■ WHAT TO DO
In the records below, print each line exactly and leave every image out.
[Opening RECORD SET section]
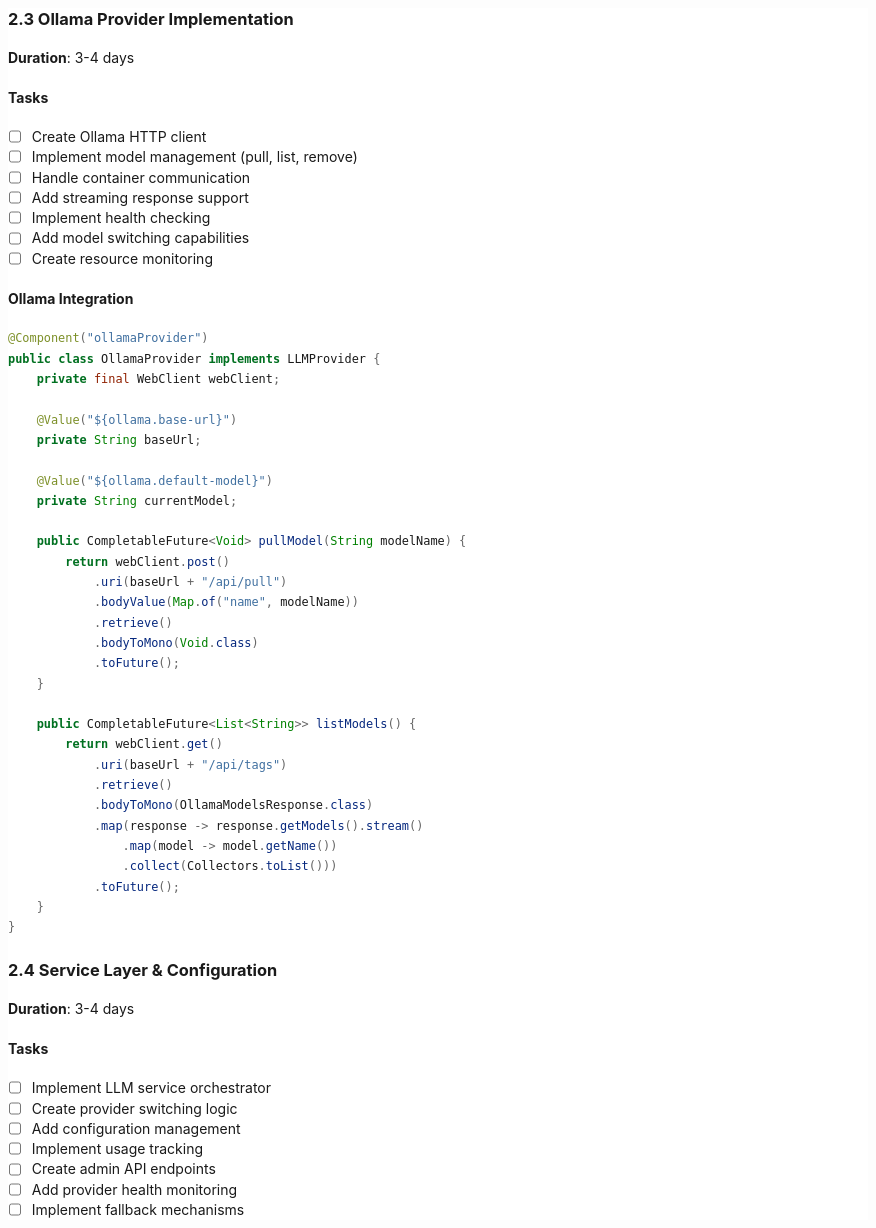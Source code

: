 ### 2.3 Ollama Provider Implementation
**Duration**: 3-4 days

#### Tasks
- [ ] Create Ollama HTTP client
- [ ] Implement model management (pull, list, remove)
- [ ] Handle container communication
- [ ] Add streaming response support
- [ ] Implement health checking
- [ ] Add model switching capabilities
- [ ] Create resource monitoring

#### Ollama Integration
```java
@Component("ollamaProvider")
public class OllamaProvider implements LLMProvider {
    private final WebClient webClient;
    
    @Value("${ollama.base-url}")
    private String baseUrl;
    
    @Value("${ollama.default-model}")
    private String currentModel;
    
    public CompletableFuture<Void> pullModel(String modelName) {
        return webClient.post()
            .uri(baseUrl + "/api/pull")
            .bodyValue(Map.of("name", modelName))
            .retrieve()
            .bodyToMono(Void.class)
            .toFuture();
    }
    
    public CompletableFuture<List<String>> listModels() {
        return webClient.get()
            .uri(baseUrl + "/api/tags")
            .retrieve()
            .bodyToMono(OllamaModelsResponse.class)
            .map(response -> response.getModels().stream()
                .map(model -> model.getName())
                .collect(Collectors.toList()))
            .toFuture();
    }
}
```

### 2.4 Service Layer & Configuration
**Duration**: 3-4 days

#### Tasks
- [ ] Implement LLM service orchestrator
- [ ] Create provider switching logic
- [ ] Add configuration management
- [ ] Implement usage tracking
- [ ] Create admin API endpoints
- [ ] Add provider health monitoring
- [ ] Implement fallback mechanisms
[Closing RECORD SET section]
■ RESULT OF THE EXERCISE
Source code

: ### 2.3 Ollama Provider Implementation
**Duration**: 3-4 days

#### Tasks
- [ ] Create Ollama HTTP client
- [ ] Implement model management (pull, list, remove)
- [ ] Handle container communication
- [ ] Add streaming response support
- [ ] Implement health checking
- [ ] Add model switching capabilities
- [ ] Create resource monitoring

#### Ollama Integration
```java
@Component("ollamaProvider")
public class OllamaProvider implements LLMProvider {
    private final WebClient webClient;
    
    @Value("${ollama.base-url}")
    private String baseUrl;
    
    @Value("${ollama.default-model}")
    private String currentModel;
    
    public CompletableFuture<Void> pullModel(String modelName) {
        return webClient.post()
            .uri(baseUrl + "/api/pull")
            .bodyValue(Map.of("name", modelName))
            .retrieve()
            .bodyToMono(Void.class)
            .toFuture();
    }
    
    public CompletableFuture<List<String>> listModels() {
        return webClient.get()
            .uri(baseUrl + "/api/tags")
            .retrieve()
            .bodyToMono(OllamaModelsResponse.class)
            .map(response -> response.getModels().stream()
                .map(model -> model.getName())
                .collect(Collectors.toList()))
            .toFuture();
    }
}
```

### 2.4 Service Layer & Configuration
**Duration**: 3-4 days

#### Tasks
- [ ] Implement LLM service orchestrator
- [ ] Create provider switching logic
- [ ] Add configuration management
- [ ] Implement usage tracking
- [ ] Create admin API endpoints
- [ ] Add provider health monitoring
- [ ] Implement fallback mechanisms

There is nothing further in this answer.